Con este escrito
no pretendo ofender a nadie. Respeto las creencias de todo el mundo, pero yo
quiero opinar.
Ayer por la
tarde estaba en el sofá, leyendo, y
escuchaba a Toni Clapés en la radio. En los informativos decían que hacia las 7
de la tarde se produciría una nueva fumata
en el Vaticano, que sería blanca o negra, aunque nadie apostaba por que fuera
blanca. Llovía sobre Roma, y todos los falsos expertos vaticinaban que no se
elegiría nuevo Papa hasta hoy. Pero pasaban unos minutos de las 7 y no había indicios
de fumata alguna, lo cual era una
anomalía que disparó las alarmas. “Algo pasa”, decían todos. Encendí la tele. Y
al cabo de nada, apareció la imagen de la cutre chimenea (urgente: se precisa
diseñador para una nueva chimenea vaticana, interesados dirigirse a las
autoridades pertinentes…) vomitando una fumata
nívea que no dejaba lugar a dudas: ¡Ya teníamos Papa!
Era éste el
culmen de casi cinco semanas de incertidumbre sobre el futuro de la iglesia católica,
que se inició el día en que Benedicto XVI pensó que ya estaba bien, que estaba hasta la punta
de la mitra papal de intrigas y mandangas, y que era hora de disfrutar de una
merecida jubilación protegida por ángeles y arcángeles, y monjitas que le hacen
la cama y le cocinan y le preparan las mullidas tumbonas que, desde el porche
de la residencia de Castelgandolfo, le permiten cada tarde observar el
magnífico paisaje y meditar sobre el futuro del inmenso rebaño de ovejas descarriadas
que hay por el mundo.
Han sido
casi cinco de semanas de bombardeo informativo sistemático sobre el viejo Papa
y sus motivos para renunciar, las intrigas de la curia romana y las apuestas
acerca del futuro representante de Dios en la tierra. Miles de hojas en los
periódicos, miles de horas en las radios y en las teles, millones de euros, de
dólares, de yenes gastados ad infinitum
en un tema que, a mi entender, no es tan crucial como nos quieren dar a
entender. En el metro, en el mercado, en las reuniones de amigos, nadie hablaba
del Papa ni de lo angustiados que estábamos por no tener pastor. La gente está
angustiada por la crisis, por el paro, por los desahucios, por la pérdida de
derechos conseguidos con el sudor y las lágrimas de muchos, por el atraco a
mano armada que han cometido muchos de nuestros representantes políticos y los
tiburones financieros, pero no por esta cuestión espiritual. ¿A qué viene,
pues, este derroche de tiempo, esfuerzo y dinero en hacernos llegar, día tras día,
en portadas y encabezamientos de informaciones periodísticas, seguidas de
páginas y páginas de análisis, y horas y horas de entrevistas y debates, para
escrutar lo que hacían un puñado de octogenarios ridículamente vestidos de
monaguillos inocentes? ¿Es que nos van a salvar de nuestras penurias? ¿Nos van a
devolver nuestro trabajo, nuestra casa, nuestra pensión, nuestra cobertura
sanitaria? No. Y además, cuando les escuchas, sólo hablan de temas como el
espíritu santo y la virgen María, la inmaculada concepción y cosas así, con las
cuales no he tenido que convivir jamás ni forman parte de mi día a día.

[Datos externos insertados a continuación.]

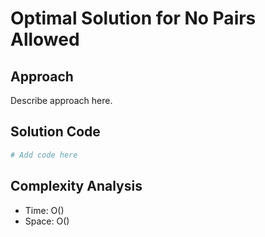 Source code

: # Optimal Solution for No Pairs Allowed

## Approach

Describe approach here.

## Solution Code

```python
# Add code here
```
## Complexity Analysis

- Time: O() 
- Space: O()
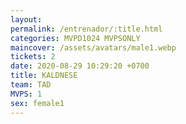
 ```yaml
---
layout: 
permalink: /entrenador/:title.html
categories: MVPD1024 MVPSONLY
maincover: /assets/avatars/male1.webp
tickets: 2
date: 2020-08-29 10:29:20 +0700
title: KALDNESE
team: TAD
MVPS: 1
sex: female1
---
```

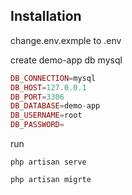 ## Installation
change.env.exmple to .env

create demo-app db mysql
```php
DB_CONNECTION=mysql
DB_HOST=127.0.0.1
DB_PORT=3306
DB_DATABASE=demo-app    
DB_USERNAME=root
DB_PASSWORD=

```
run
```shell
php artisan serve
```
```shell
php artisan migrte
``` 
 
 
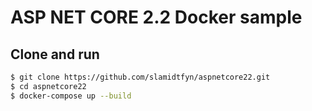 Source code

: # ASP NET CORE 2.2 Docker sample


## Clone and run

```sh
$ git clone https://github.com/slamidtfyn/aspnetcore22.git
$ cd aspnetcore22
$ docker-compose up --build
``` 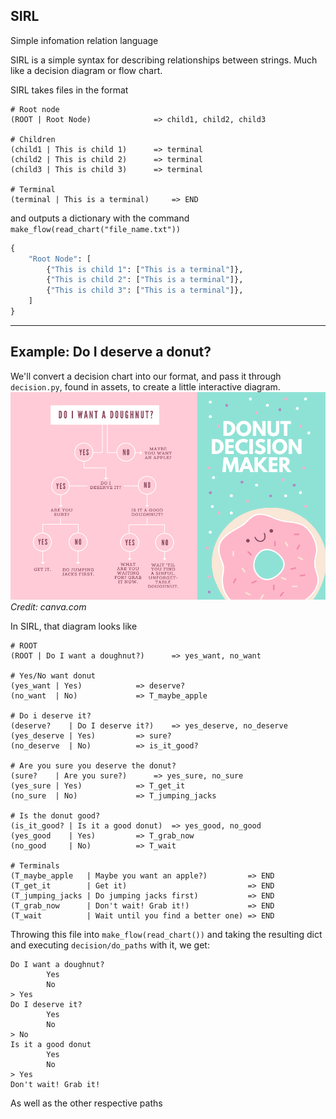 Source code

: ## SIRL
Simple infomation relation language

SIRL is a simple syntax for describing relationships between strings. Much like a decision diagram or flow chart.

SIRL takes files in the format

```
# Root node
(ROOT | Root Node)			    => child1, child2, child3

# Children
(child1 | This is child 1)		=> terminal
(child2 | This is child 2)		=> terminal
(child3 | This is child 3)		=> terminal

# Terminal
(terminal | This is a terminal)		=> END
```

and outputs a dictionary with the command `make_flow(read_chart("file_name.txt"))`

```python
{
    "Root Node": [
        {"This is child 1": ["This is a terminal"]},
        {"This is child 2": ["This is a terminal"]},
        {"This is child 3": ["This is a terminal"]},
    ]
}
```

---
## Example: Do I deserve a donut?
We'll convert a decision chart into our format, and pass it through `decision.py`, found in assets, to create a little interactive diagram.
![](assets/donut.png)
*Credit: canva.com*

In SIRL, that diagram looks like
```
# ROOT
(ROOT | Do I want a doughnut?)		=> yes_want, no_want

# Yes/No want donut
(yes_want | Yes)			=> deserve?
(no_want  | No)				=> T_maybe_apple

# Do i deserve it?
(deserve?    | Do I deserve it?)	=> yes_deserve, no_deserve
(yes_deserve | Yes)			=> sure?
(no_deserve  | No)			=> is_it_good?

# Are you sure you deserve the donut?
(sure?    | Are you sure?)		=> yes_sure, no_sure
(yes_sure | Yes)			=> T_get_it
(no_sure  | No)				=> T_jumping_jacks

# Is the donut good?
(is_it_good? | Is it a good donut)	=> yes_good, no_good
(yes_good    | Yes)			=> T_grab_now
(no_good     | No)			=> T_wait

# Terminals
(T_maybe_apple   | Maybe you want an apple?)	     => END 
(T_get_it        | Get it)                           => END 
(T_jumping_jacks | Do jumping jacks first)           => END
(T_grab_now      | Don't wait! Grab it!)             => END
(T_wait          | Wait until you find a better one) => END
```

Throwing this file into `make_flow(read_chart())` and taking the resulting dict and executing `decision/do_paths` with it, we get:
```
Do I want a doughnut?
        Yes
        No
> Yes
Do I deserve it?
        Yes
        No
> No
Is it a good donut
        Yes
        No
> Yes
Don't wait! Grab it!
```

As well as the other respective paths

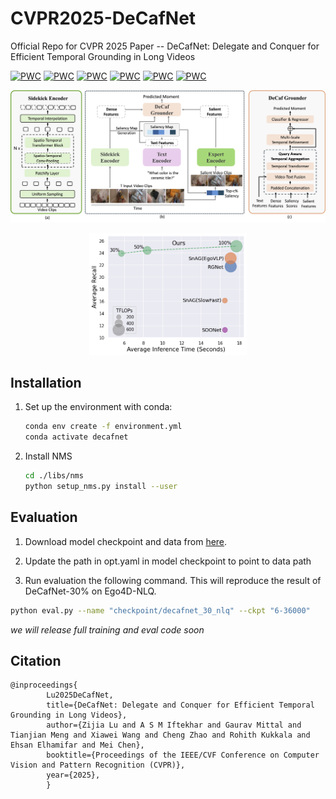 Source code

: # CVPR2025-DeCafNet
Official Repo for CVPR 2025 Paper -- DeCafNet: Delegate and Conquer for Efficient Temporal Grounding in Long Videos

[![PWC](https://img.shields.io/endpoint.svg?url=https://paperswithcode.com/badge/decafnet-delegate-and-conquer-for-efficient/temporal-sentence-grounding-on-charades-sta)](https://paperswithcode.com/sota/temporal-sentence-grounding-on-charades-sta?p=decafnet-delegate-and-conquer-for-efficient)
[![PWC](https://img.shields.io/endpoint.svg?url=https://paperswithcode.com/badge/decafnet-delegate-and-conquer-for-efficient/temporal-sentence-grounding-on-ego4d-goalstep)](https://paperswithcode.com/sota/temporal-sentence-grounding-on-ego4d-goalstep?p=decafnet-delegate-and-conquer-for-efficient)
[![PWC](https://img.shields.io/endpoint.svg?url=https://paperswithcode.com/badge/decafnet-delegate-and-conquer-for-efficient/video-grounding-on-mad)](https://paperswithcode.com/sota/video-grounding-on-mad?p=decafnet-delegate-and-conquer-for-efficient)
[![PWC](https://img.shields.io/endpoint.svg?url=https://paperswithcode.com/badge/decafnet-delegate-and-conquer-for-efficient/natural-language-queries-on-ego4d)](https://paperswithcode.com/sota/natural-language-queries-on-ego4d?p=decafnet-delegate-and-conquer-for-efficient)
[![PWC](https://img.shields.io/endpoint.svg?url=https://paperswithcode.com/badge/decafnet-delegate-and-conquer-for-efficient/natural-language-moment-retrieval-on-mad)](https://paperswithcode.com/sota/natural-language-moment-retrieval-on-mad?p=decafnet-delegate-and-conquer-for-efficient)
[![PWC](https://img.shields.io/endpoint.svg?url=https://paperswithcode.com/badge/decafnet-delegate-and-conquer-for-efficient/natural-language-moment-retrieval-on-tacos)](https://paperswithcode.com/sota/natural-language-moment-retrieval-on-tacos?p=decafnet-delegate-and-conquer-for-efficient)


![alt text](markdown/model_overview_gm_v2.png)
<p align="center">
    <img src="markdown/teaser-v2.png" alt="Teaser" style="max-width: 600px; width: 50%;">
</p>

<!-- ## TODO

- [ ] Release training code
- [ ] Add detailed installation instructions
- [ ] Provide usage examples and demo scripts
- [ ] Upload additional model visualizations
- [ ] Extend documentation for datasets and evaluation
- [ ] Add citation and contact information -->


## Installation
1. Set up the environment with conda:
    ```bash
    conda env create -f environment.yml
    conda activate decafnet
    ```

2. Install NMS
    ```bash
    cd ./libs/nms
    python setup_nms.py install --user
    ```

## Evaluation

1. Download model checkpoint and data from [here](https://drive.google.com/drive/folders/1Dq9gb7NxN3P8SomuSKVbiOkWNMNPZoZI?usp=sharing). 

2. Update the path in opt.yaml in model checkpoint to point to data path

3. Run evaluation the following command. This will reproduce the result of DeCafNet-30\% on Ego4D-NLQ.
```bash
python eval.py --name "checkpoint/decafnet_30_nlq" --ckpt "6-36000" 
```

*we will release full training and eval code soon*

## Citation
```text
@inproceedings{
        Lu2025DeCafNet,
        title={DeCafNet: Delegate and Conquer for Efficient Temporal Grounding in Long Videos},
        author={Zijia Lu and A S M Iftekhar and Gaurav Mittal and Tianjian Meng and Xiawei Wang and Cheng Zhao and Rohith Kukkala and Ehsan Elhamifar and Mei Chen},
        booktitle={Proceedings of the IEEE/CVF Conference on Computer Vision and Pattern Recognition (CVPR)},
        year={2025},
        }
```

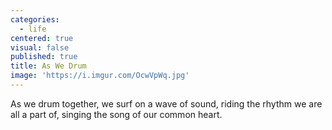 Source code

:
 ```yaml
---
categories:
  - life
centered: true
visual: false
published: true
title: As We Drum
image: 'https://i.imgur.com/OcwVpWq.jpg'
---
```

As we drum together,
we surf on a wave of sound,
riding the rhythm 
we are all a part of,
singing the song 
of our common heart.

Denuncio aquí el dispendio realizado por radios y televisiones públicas, que
han desplazado a Roma, durante días y días, equipos numerosos de periodistas y
técnicos para cubrir el evento, lo cual ha supuesto un gasto astronómico a
cargo del erario público: desplazamientos, hoteles, dietas, conexiones en
directo…Que alguien rinda cuentas de lo que ha costado la movida, en un momento en
que se están planteando despidos masivos en estos organismos públicos y recortes
en salarios, prestaciones, etc.
Y total,
¿para qué? Todos los periodistas, todos los entrevistados, los analistas, los
vaticanistas, los expertos que han vomitado sus especulaciones, sus apuestas,
sus intereses…se han equivocado. Jorge Mario Bergoglio no estaba en las quinielas.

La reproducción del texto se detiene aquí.